═══ SOURCE DATA ═══
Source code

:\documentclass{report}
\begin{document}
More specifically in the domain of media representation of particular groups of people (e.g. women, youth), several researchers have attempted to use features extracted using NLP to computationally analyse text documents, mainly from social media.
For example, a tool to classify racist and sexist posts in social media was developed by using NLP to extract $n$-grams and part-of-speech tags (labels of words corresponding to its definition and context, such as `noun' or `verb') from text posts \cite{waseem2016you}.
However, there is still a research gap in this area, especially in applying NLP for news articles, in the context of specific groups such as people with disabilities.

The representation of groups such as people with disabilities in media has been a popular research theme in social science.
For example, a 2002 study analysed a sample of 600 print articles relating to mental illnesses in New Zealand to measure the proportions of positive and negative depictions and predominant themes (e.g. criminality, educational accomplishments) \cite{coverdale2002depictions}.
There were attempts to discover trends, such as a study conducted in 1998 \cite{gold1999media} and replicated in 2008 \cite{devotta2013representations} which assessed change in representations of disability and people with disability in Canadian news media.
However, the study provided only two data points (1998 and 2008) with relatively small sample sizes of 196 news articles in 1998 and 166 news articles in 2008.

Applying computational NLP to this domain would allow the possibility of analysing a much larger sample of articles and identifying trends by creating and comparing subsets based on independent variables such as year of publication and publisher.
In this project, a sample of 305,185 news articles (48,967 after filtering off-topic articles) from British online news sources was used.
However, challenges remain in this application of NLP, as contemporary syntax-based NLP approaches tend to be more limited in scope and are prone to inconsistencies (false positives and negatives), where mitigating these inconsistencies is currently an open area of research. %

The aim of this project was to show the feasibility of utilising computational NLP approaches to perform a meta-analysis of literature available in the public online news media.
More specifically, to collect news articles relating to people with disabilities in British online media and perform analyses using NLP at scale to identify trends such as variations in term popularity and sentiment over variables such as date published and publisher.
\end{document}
═══
EXERCISE OBJECTIVE: Copy back the listing above exactly, but only from the line with "More specifically in" through the line with "For example, a tool", both ends included.

ANSWER TO THIS TASK:
More specifically in the domain of media representation of particular groups of people (e.g. women, youth), several researchers have attempted to use features extracted using NLP to computationally analyse text documents, mainly from social media.
For example, a tool to classify racist and sexist posts in social media was developed by using NLP to extract $n$-grams and part-of-speech tags (labels of words corresponding to its definition and context, such as `noun' or `verb') from text posts \cite{waseem2016you}.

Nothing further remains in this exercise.